Amicus Therapeutics Launches Groundbreaking Pompe Disease Treatment
Amicus Therapeutics, has secured FDA approval for an innovative two-part therapy known as Pombiliti™ (cipaglucosidase alfa-atga) + Opfolda™ (miglustat) 65mg capsules. This therapeutic approach is specifically indicated for adults with late-onset Pompe disease (LOPD) who weigh ≥40 kg and are not experiencing improvement with their current enzyme replacement therapy (ERT).
Late-onset Pompe disease is an uncommon and life-threatening lysosomal disorder resulting from a deficiency of the enzyme acid alpha-glucosidase (GAA). This deficiency leads to an accumulation of glycogen in the lysosomes of muscle cells, causing damage to the muscles. The disease can manifest with various degrees of severity, often characterized by skeletal muscle weakness and progressive respiratory problems.
Pombiliti + Opfolda introduces a novel two-component therapy. Pombiliti, a recombinant human GAA enzyme (rhGAA), is designed to have high levels of bis-M6P (Mannose 6-Phosphate), promoting enhanced uptake into muscle cells. Once inside the cell, Pombiliti can be efficiently processed into its most active and mature form, effectively breaking down glycogen. Opfolda, on the other hand, is an enzyme stabilizer aimed at preserving the enzyme's activity in the bloodstream.

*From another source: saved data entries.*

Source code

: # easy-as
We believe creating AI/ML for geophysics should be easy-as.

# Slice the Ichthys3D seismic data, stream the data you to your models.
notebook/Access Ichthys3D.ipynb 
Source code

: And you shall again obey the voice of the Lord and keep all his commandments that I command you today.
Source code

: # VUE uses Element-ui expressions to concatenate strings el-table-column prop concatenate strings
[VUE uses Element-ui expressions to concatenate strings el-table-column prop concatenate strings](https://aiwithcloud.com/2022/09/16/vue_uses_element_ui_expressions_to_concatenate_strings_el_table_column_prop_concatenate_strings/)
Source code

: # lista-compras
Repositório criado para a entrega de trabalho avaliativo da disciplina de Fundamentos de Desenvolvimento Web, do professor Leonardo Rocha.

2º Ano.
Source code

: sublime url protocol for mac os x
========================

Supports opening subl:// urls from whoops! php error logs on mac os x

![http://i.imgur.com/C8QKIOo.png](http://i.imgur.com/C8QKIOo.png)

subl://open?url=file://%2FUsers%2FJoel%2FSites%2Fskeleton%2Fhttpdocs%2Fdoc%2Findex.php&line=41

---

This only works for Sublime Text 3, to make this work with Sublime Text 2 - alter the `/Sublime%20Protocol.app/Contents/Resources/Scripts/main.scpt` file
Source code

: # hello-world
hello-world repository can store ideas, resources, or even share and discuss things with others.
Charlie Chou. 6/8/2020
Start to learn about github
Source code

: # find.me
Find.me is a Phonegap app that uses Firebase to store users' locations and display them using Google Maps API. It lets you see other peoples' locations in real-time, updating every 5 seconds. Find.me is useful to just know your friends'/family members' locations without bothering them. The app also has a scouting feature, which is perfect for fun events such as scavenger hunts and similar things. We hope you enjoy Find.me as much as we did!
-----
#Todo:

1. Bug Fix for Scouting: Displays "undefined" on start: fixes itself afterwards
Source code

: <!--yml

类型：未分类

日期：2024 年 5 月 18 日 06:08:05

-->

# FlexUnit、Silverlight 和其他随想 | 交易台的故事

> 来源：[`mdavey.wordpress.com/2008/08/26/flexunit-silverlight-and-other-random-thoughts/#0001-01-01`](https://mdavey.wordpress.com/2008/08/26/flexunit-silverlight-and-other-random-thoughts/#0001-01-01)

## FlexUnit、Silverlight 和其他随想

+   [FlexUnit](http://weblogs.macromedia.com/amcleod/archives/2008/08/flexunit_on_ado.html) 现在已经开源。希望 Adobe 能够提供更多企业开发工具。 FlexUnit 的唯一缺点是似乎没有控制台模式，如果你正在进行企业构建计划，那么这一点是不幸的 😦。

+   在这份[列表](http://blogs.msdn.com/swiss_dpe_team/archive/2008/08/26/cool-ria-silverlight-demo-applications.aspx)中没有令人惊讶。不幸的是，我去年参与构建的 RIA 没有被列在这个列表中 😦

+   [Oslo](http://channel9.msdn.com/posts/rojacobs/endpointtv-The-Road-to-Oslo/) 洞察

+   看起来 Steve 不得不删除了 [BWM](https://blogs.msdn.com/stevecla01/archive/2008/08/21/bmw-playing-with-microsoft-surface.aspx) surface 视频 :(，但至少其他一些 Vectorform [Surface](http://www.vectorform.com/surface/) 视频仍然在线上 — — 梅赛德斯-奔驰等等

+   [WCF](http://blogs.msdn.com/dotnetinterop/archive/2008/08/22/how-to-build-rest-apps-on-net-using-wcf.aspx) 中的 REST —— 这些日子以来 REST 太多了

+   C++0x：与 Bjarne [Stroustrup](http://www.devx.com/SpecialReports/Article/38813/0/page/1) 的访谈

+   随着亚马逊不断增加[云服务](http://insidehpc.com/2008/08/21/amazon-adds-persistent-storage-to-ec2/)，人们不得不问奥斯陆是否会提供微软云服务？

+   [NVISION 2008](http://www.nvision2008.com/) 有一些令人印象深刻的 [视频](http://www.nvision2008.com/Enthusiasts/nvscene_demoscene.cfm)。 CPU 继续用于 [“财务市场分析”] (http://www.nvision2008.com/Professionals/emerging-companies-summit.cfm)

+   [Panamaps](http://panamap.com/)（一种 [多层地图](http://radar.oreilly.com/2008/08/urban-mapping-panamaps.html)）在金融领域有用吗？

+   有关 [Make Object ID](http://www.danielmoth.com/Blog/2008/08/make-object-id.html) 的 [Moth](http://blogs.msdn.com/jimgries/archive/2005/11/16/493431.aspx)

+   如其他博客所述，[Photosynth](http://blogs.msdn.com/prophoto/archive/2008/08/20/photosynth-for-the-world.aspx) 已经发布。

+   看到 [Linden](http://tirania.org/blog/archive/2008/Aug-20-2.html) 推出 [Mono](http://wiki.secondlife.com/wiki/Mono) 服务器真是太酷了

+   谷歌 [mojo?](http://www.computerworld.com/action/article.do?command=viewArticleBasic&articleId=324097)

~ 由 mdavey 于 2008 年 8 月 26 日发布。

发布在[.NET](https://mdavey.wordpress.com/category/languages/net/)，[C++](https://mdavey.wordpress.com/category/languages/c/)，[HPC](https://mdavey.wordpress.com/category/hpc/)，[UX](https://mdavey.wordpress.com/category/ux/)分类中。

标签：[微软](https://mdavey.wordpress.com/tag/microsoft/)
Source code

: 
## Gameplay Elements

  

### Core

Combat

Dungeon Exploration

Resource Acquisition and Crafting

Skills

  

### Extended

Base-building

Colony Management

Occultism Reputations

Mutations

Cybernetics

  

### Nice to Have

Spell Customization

Pompe disease, stemming from a deficiency of the enzyme acid alpha-glucosidase (GAA), leads to the accumulation of glycogen in cells and gives rise to the clinical manifestations of the disease. Pombiliti + Opfolda comprises cipaglucosidase alfa-atga, a bis-M6P-enriched rhGAA for improved uptake through the M6P receptor and retention of enzyme activity, along with miglustat, an oral enzyme stabilizer designed to reduce enzyme activity loss in the blood.